-- Opening Marker --

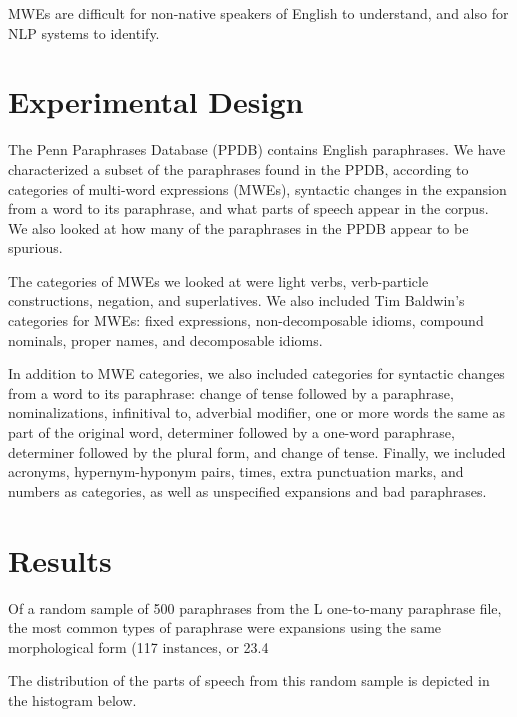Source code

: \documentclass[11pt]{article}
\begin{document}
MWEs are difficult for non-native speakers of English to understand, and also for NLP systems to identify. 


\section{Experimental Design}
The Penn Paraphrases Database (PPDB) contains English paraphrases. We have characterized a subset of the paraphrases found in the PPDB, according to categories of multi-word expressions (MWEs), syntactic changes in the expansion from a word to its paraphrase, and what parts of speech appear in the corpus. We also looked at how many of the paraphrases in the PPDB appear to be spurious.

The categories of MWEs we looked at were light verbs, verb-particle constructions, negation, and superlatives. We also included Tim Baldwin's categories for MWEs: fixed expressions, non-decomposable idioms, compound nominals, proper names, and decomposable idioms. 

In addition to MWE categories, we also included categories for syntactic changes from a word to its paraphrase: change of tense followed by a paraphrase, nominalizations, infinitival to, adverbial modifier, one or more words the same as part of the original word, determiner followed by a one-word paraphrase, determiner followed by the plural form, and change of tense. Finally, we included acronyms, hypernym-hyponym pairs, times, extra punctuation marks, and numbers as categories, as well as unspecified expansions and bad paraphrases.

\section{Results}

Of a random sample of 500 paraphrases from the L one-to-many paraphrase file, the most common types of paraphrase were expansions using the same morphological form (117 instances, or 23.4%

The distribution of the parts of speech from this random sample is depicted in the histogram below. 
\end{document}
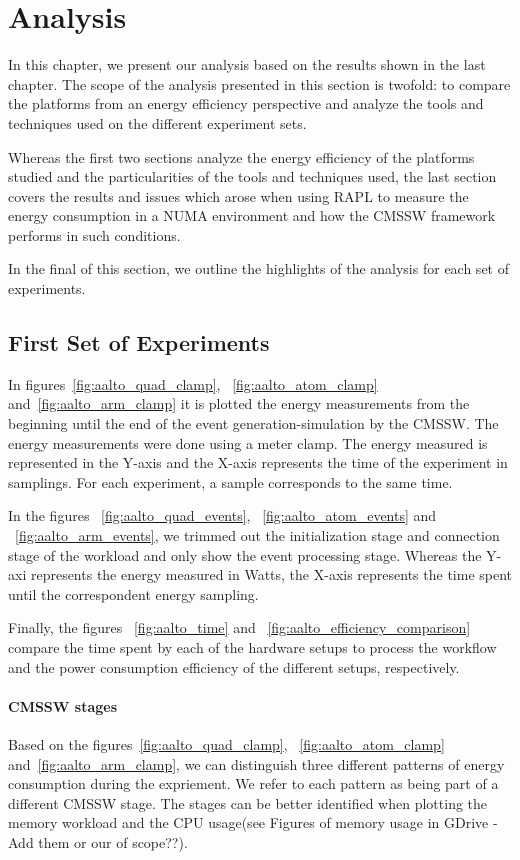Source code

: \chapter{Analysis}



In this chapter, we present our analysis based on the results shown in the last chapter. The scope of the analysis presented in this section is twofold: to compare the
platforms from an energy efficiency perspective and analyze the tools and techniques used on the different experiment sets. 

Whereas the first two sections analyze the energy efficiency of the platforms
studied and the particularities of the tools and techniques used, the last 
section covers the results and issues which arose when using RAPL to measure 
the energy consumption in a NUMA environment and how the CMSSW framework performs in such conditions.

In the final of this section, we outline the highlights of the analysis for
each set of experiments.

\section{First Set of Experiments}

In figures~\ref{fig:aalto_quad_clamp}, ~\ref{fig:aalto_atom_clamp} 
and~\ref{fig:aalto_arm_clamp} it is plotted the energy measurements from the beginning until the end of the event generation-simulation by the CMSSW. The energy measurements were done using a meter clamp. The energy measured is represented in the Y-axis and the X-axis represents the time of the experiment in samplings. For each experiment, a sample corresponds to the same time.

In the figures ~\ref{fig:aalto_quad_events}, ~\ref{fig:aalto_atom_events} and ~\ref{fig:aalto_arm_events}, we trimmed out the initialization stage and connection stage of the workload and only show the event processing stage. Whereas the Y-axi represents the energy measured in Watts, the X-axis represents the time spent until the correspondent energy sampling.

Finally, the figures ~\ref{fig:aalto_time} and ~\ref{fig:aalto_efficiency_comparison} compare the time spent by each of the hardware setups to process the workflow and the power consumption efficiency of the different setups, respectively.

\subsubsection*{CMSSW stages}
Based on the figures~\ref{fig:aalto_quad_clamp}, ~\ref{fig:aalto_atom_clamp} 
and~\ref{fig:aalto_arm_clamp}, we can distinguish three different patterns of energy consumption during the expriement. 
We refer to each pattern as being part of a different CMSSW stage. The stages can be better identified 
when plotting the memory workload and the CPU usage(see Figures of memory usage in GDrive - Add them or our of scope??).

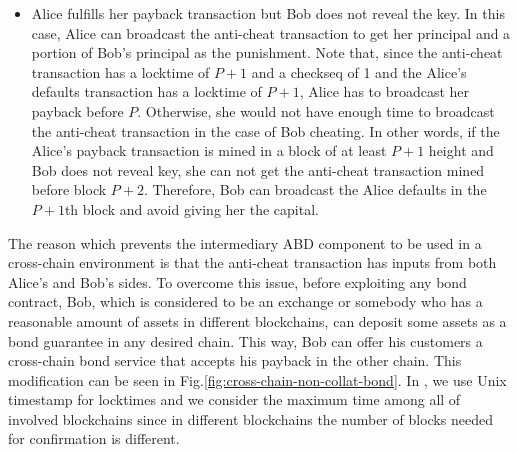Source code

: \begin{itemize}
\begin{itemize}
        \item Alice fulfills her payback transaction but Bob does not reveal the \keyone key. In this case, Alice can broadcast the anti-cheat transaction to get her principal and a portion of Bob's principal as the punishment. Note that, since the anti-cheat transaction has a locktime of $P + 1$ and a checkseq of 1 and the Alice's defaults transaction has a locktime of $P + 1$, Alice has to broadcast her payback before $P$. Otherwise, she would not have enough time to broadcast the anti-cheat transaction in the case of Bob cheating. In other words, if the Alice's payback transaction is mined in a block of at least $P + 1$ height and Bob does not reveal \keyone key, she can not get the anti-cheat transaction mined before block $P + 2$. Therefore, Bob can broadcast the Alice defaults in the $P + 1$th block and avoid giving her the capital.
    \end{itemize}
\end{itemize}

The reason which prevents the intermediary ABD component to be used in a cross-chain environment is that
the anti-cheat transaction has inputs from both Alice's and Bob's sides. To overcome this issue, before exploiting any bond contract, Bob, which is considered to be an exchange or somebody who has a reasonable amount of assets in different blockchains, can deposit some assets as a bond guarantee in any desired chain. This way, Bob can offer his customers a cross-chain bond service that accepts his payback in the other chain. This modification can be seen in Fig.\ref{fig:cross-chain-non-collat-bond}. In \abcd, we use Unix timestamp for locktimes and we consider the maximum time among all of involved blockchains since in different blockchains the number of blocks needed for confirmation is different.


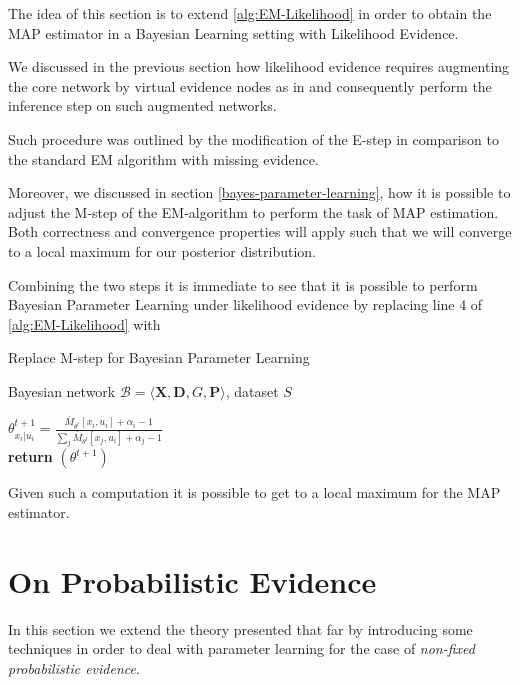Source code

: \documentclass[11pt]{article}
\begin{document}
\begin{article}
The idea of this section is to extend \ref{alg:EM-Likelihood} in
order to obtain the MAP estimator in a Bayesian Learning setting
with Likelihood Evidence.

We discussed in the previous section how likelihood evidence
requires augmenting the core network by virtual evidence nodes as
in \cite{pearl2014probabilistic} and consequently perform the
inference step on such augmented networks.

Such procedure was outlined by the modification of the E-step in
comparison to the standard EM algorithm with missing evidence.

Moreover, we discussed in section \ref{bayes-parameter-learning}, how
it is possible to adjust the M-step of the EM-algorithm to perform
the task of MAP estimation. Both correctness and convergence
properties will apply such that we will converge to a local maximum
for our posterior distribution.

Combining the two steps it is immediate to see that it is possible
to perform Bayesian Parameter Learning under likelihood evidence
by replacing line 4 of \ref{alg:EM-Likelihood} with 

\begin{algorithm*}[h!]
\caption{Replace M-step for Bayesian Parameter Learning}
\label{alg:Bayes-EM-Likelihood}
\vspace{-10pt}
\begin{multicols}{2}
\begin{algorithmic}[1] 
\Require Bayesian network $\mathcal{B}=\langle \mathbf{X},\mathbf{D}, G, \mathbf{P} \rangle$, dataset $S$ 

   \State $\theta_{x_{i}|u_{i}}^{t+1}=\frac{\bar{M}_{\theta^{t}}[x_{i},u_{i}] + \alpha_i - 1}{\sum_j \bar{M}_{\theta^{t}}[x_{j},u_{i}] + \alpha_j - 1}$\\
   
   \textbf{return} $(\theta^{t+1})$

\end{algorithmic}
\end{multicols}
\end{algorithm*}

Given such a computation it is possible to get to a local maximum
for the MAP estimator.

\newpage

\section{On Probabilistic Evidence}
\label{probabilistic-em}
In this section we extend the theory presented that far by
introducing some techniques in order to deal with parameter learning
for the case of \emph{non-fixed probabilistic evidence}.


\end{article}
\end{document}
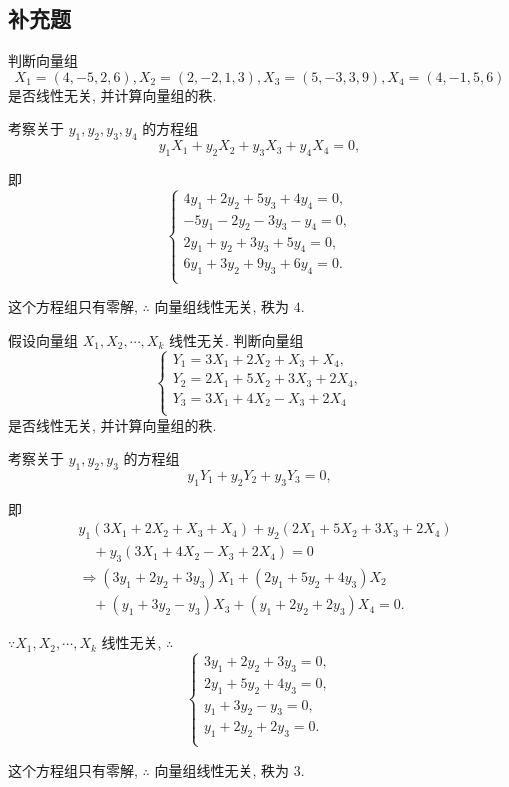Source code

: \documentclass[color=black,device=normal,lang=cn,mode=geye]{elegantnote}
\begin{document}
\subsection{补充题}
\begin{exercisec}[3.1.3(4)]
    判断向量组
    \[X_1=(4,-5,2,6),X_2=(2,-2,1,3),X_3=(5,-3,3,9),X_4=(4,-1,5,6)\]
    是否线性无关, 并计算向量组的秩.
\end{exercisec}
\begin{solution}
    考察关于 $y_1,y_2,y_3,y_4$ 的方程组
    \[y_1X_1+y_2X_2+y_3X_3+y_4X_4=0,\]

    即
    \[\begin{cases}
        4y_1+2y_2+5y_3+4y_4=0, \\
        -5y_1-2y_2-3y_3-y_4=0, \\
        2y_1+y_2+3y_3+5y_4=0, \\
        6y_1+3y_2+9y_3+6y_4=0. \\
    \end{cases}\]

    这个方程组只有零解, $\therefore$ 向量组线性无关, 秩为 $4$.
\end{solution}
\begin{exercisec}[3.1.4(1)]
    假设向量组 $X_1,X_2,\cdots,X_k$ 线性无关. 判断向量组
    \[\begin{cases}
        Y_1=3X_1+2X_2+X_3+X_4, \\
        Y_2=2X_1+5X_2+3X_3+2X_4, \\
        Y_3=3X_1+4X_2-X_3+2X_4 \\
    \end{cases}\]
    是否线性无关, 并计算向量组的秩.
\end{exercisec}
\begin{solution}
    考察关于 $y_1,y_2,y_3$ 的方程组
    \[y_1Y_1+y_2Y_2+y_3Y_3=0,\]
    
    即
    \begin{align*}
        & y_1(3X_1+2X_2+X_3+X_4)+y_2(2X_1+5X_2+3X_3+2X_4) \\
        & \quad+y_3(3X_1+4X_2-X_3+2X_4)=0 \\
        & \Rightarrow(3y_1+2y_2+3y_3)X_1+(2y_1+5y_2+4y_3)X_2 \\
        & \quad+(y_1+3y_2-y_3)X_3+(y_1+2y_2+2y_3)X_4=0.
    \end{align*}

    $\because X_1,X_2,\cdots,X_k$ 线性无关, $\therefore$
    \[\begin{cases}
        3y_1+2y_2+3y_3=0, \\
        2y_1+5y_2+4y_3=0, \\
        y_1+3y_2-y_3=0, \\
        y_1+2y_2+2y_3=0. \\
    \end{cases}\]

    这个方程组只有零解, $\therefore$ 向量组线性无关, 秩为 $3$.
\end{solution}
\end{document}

-- Closing Marker --

• [WHAT NEEDS TO BE DONE]: Please go through the data and copy each line containing the word "考察关于".

• [ANSWER TO THIS EXERCISE]:
    考察关于 $y_1,y_2,y_3,y_4$ 的方程组
    考察关于 $y_1,y_2,y_3$ 的方程组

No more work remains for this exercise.